+++ Data to examine +++
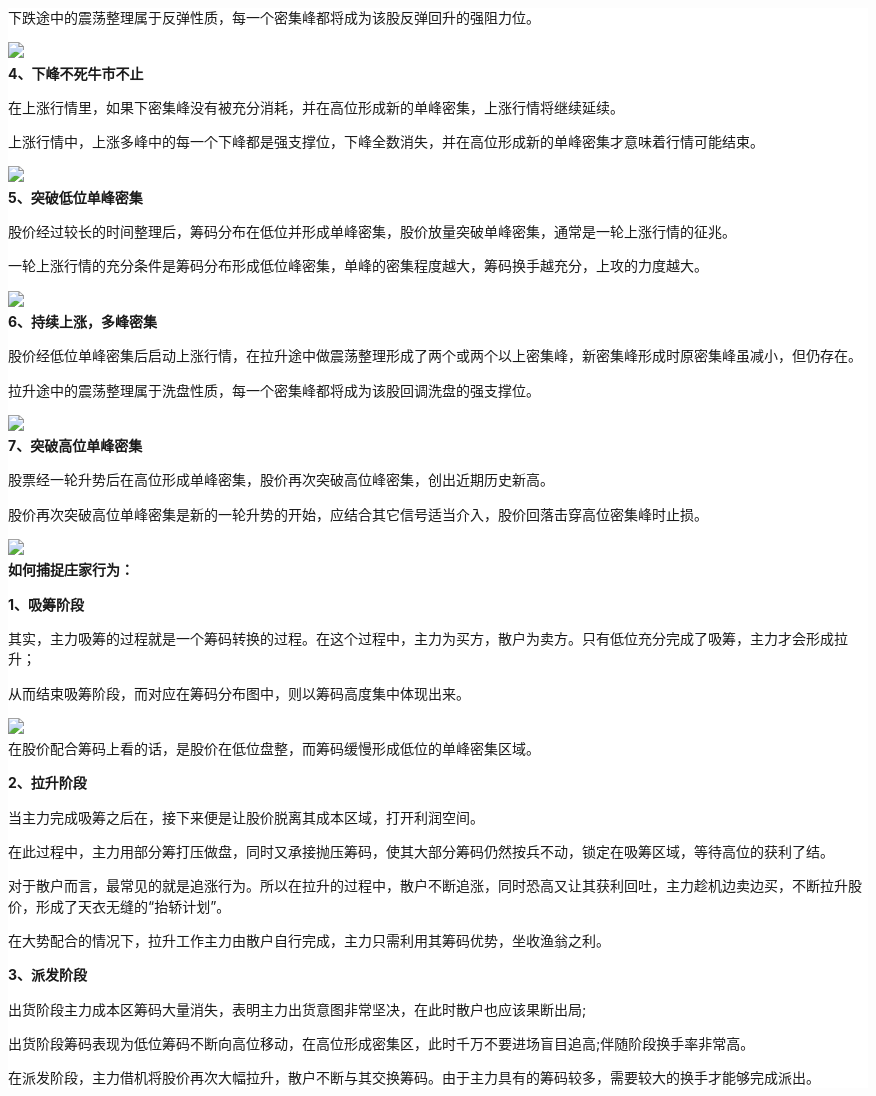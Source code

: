 下跌途中的震荡整理属于反弹性质，每一个密集峰都将成为该股反弹回升的强阻力位。

![]((20240320)是什么时候突然发现你自己炒股悟道的？_酒馆的投资笔记/v2-1633c49edde887802ad3ee16338eced1_720w.jpg)  
**4、下峰不死牛市不止**

在上涨行情里，如果下密集峰没有被充分消耗，并在高位形成新的单峰密集，上涨行情将继续延续。

上涨行情中，上涨多峰中的每一个下峰都是强支撑位，下峰全数消失，并在高位形成新的单峰密集才意味着行情可能结束。

![]((20240320)是什么时候突然发现你自己炒股悟道的？_酒馆的投资笔记/v2-70a0e7a8dc9c3176d23923ce5bd5aa65_720w.jpg)  
**5、突破低位单峰密集**

股价经过较长的时间整理后，筹码分布在低位并形成单峰密集，股价放量突破单峰密集，通常是一轮上涨行情的征兆。

一轮上涨行情的充分条件是筹码分布形成低位峰密集，单峰的密集程度越大，筹码换手越充分，上攻的力度越大。

![]((20240320)是什么时候突然发现你自己炒股悟道的？_酒馆的投资笔记/v2-f9352e56cf7b69435f7800f548d403bd_720w.jpg)  
**6、持续上涨，多峰密集**

股价经低位单峰密集后启动上涨行情，在拉升途中做震荡整理形成了两个或两个以上密集峰，新密集峰形成时原密集峰虽减小，但仍存在。

拉升途中的震荡整理属于洗盘性质，每一个密集峰都将成为该股回调洗盘的强支撑位。

![]((20240320)是什么时候突然发现你自己炒股悟道的？_酒馆的投资笔记/v2-1f2cf240d13e25d502dff88c5eb1952e_720w.jpg)  
**7、突破高位单峰密集**

股票经一轮升势后在高位形成单峰密集，股价再次突破高位峰密集，创出近期历史新高。

股价再次突破高位单峰密集是新的一轮升势的开始，应结合其它信号适当介入，股价回落击穿高位密集峰时止损。

![]((20240320)是什么时候突然发现你自己炒股悟道的？_酒馆的投资笔记/v2-e1ab3ac3ef121356eee3416f882dd959_720w.jpg)  
**如何捕捉庄家行为：**

**1、吸筹阶段**

其实，主力吸筹的过程就是一个筹码转换的过程。在这个过程中，主力为买方，散户为卖方。只有低位充分完成了吸筹，主力才会形成拉升；

从而结束吸筹阶段，而对应在筹码分布图中，则以筹码高度集中体现出来。

![]((20240320)是什么时候突然发现你自己炒股悟道的？_酒馆的投资笔记/v2-98fb0f634894462ff87c9bb636d2eebc_720w.jpg)  
在股价配合筹码上看的话，是股价在低位盘整，而筹码缓慢形成低位的单峰密集区域。

**2、拉升阶段**

当主力完成吸筹之后在，接下来便是让股价脱离其成本区域，打开利润空间。

在此过程中，主力用部分筹打压做盘，同时又承接抛压筹码，使其大部分筹码仍然按兵不动，锁定在吸筹区域，等待高位的获利了结。

对于散户而言，最常见的就是追涨行为。所以在拉升的过程中，散户不断追涨，同时恐高又让其获利回吐，主力趁机边卖边买，不断拉升股价，形成了天衣无缝的“抬轿计划”。

在大势配合的情况下，拉升工作主力由散户自行完成，主力只需利用其筹码优势，坐收渔翁之利。

**3、派发阶段**

出货阶段主力成本区筹码大量消失，表明主力出货意图非常坚决，在此时散户也应该果断出局;

出货阶段筹码表现为低位筹码不断向高位移动，在高位形成密集区，此时千万不要进场盲目追高;伴随阶段换手率非常高。

在派发阶段，主力借机将股价再次大幅拉升，散户不断与其交换筹码。由于主力具有的筹码较多，需要较大的换手才能够完成派出。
+++
Could every entry be restated word for word, pictures excluded?

Source code

: 下跌途中的震荡整理属于反弹性质，每一个密集峰都将成为该股反弹回升的强阻力位。

![]((20240320)是什么时候突然发现你自己炒股悟道的？_酒馆的投资笔记/v2-1633c49edde887802ad3ee16338eced1_720w.jpg)  
**4、下峰不死牛市不止**

在上涨行情里，如果下密集峰没有被充分消耗，并在高位形成新的单峰密集，上涨行情将继续延续。

上涨行情中，上涨多峰中的每一个下峰都是强支撑位，下峰全数消失，并在高位形成新的单峰密集才意味着行情可能结束。

![]((20240320)是什么时候突然发现你自己炒股悟道的？_酒馆的投资笔记/v2-70a0e7a8dc9c3176d23923ce5bd5aa65_720w.jpg)  
**5、突破低位单峰密集**

股价经过较长的时间整理后，筹码分布在低位并形成单峰密集，股价放量突破单峰密集，通常是一轮上涨行情的征兆。

一轮上涨行情的充分条件是筹码分布形成低位峰密集，单峰的密集程度越大，筹码换手越充分，上攻的力度越大。

![]((20240320)是什么时候突然发现你自己炒股悟道的？_酒馆的投资笔记/v2-f9352e56cf7b69435f7800f548d403bd_720w.jpg)  
**6、持续上涨，多峰密集**

股价经低位单峰密集后启动上涨行情，在拉升途中做震荡整理形成了两个或两个以上密集峰，新密集峰形成时原密集峰虽减小，但仍存在。

拉升途中的震荡整理属于洗盘性质，每一个密集峰都将成为该股回调洗盘的强支撑位。

![]((20240320)是什么时候突然发现你自己炒股悟道的？_酒馆的投资笔记/v2-1f2cf240d13e25d502dff88c5eb1952e_720w.jpg)  
**7、突破高位单峰密集**

股票经一轮升势后在高位形成单峰密集，股价再次突破高位峰密集，创出近期历史新高。

股价再次突破高位单峰密集是新的一轮升势的开始，应结合其它信号适当介入，股价回落击穿高位密集峰时止损。

![]((20240320)是什么时候突然发现你自己炒股悟道的？_酒馆的投资笔记/v2-e1ab3ac3ef121356eee3416f882dd959_720w.jpg)  
**如何捕捉庄家行为：**

**1、吸筹阶段**

其实，主力吸筹的过程就是一个筹码转换的过程。在这个过程中，主力为买方，散户为卖方。只有低位充分完成了吸筹，主力才会形成拉升；

从而结束吸筹阶段，而对应在筹码分布图中，则以筹码高度集中体现出来。

![]((20240320)是什么时候突然发现你自己炒股悟道的？_酒馆的投资笔记/v2-98fb0f634894462ff87c9bb636d2eebc_720w.jpg)  
在股价配合筹码上看的话，是股价在低位盘整，而筹码缓慢形成低位的单峰密集区域。

**2、拉升阶段**

当主力完成吸筹之后在，接下来便是让股价脱离其成本区域，打开利润空间。

在此过程中，主力用部分筹打压做盘，同时又承接抛压筹码，使其大部分筹码仍然按兵不动，锁定在吸筹区域，等待高位的获利了结。

对于散户而言，最常见的就是追涨行为。所以在拉升的过程中，散户不断追涨，同时恐高又让其获利回吐，主力趁机边卖边买，不断拉升股价，形成了天衣无缝的“抬轿计划”。

在大势配合的情况下，拉升工作主力由散户自行完成，主力只需利用其筹码优势，坐收渔翁之利。

**3、派发阶段**

出货阶段主力成本区筹码大量消失，表明主力出货意图非常坚决，在此时散户也应该果断出局;

出货阶段筹码表现为低位筹码不断向高位移动，在高位形成密集区，此时千万不要进场盲目追高;伴随阶段换手率非常高。

在派发阶段，主力借机将股价再次大幅拉升，散户不断与其交换筹码。由于主力具有的筹码较多，需要较大的换手才能够完成派出。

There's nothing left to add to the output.